** Material for this exercise follows **
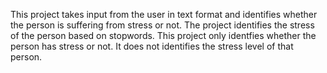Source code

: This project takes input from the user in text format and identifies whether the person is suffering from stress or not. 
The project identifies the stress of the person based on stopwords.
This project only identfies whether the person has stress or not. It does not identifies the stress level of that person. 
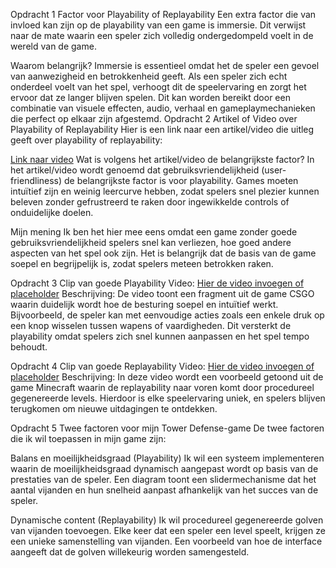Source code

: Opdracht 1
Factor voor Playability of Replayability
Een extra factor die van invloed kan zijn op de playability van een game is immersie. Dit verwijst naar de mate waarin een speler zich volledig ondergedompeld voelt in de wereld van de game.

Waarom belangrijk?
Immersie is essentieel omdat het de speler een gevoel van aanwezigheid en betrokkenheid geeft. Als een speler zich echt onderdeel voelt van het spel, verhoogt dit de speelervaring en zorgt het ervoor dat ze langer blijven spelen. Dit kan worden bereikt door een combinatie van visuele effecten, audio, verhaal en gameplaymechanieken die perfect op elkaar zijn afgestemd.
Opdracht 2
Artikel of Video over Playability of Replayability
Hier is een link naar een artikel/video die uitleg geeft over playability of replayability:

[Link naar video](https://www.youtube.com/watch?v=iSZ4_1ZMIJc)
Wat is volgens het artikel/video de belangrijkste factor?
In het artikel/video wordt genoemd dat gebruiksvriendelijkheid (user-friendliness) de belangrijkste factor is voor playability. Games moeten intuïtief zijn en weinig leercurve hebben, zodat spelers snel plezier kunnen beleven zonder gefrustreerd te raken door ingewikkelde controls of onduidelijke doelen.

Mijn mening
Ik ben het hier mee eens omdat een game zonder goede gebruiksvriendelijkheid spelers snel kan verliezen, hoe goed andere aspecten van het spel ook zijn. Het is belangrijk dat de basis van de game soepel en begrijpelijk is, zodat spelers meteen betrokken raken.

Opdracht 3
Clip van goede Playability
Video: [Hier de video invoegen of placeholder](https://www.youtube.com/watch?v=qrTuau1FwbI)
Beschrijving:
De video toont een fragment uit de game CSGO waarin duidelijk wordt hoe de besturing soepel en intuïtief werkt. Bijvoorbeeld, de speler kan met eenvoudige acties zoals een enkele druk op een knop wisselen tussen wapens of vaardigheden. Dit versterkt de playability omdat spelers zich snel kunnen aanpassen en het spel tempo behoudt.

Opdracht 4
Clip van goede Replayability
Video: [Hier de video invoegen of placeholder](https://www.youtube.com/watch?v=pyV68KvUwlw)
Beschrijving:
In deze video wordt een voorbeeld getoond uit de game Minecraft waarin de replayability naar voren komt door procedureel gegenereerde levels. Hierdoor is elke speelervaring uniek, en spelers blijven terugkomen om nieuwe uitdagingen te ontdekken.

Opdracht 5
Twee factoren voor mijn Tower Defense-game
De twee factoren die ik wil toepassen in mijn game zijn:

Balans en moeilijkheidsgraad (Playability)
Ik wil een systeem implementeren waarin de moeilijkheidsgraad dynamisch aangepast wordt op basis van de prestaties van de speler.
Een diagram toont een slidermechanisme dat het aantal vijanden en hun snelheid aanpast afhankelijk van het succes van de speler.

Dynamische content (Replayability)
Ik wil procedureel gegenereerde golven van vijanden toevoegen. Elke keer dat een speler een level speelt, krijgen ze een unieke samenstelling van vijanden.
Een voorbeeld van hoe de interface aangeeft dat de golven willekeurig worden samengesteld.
** End of Material for this exercise **
■ **Problem requirements**
For every line of the material that holds the word "youtube", make a copy.

■ **Exercise result**
[Link naar video](https://www.youtube.com/watch?v=iSZ4_1ZMIJc)
Video: [Hier de video invoegen of placeholder](https://www.youtube.com/watch?v=qrTuau1FwbI)
Video: [Hier de video invoegen of placeholder](https://www.youtube.com/watch?v=pyV68KvUwlw)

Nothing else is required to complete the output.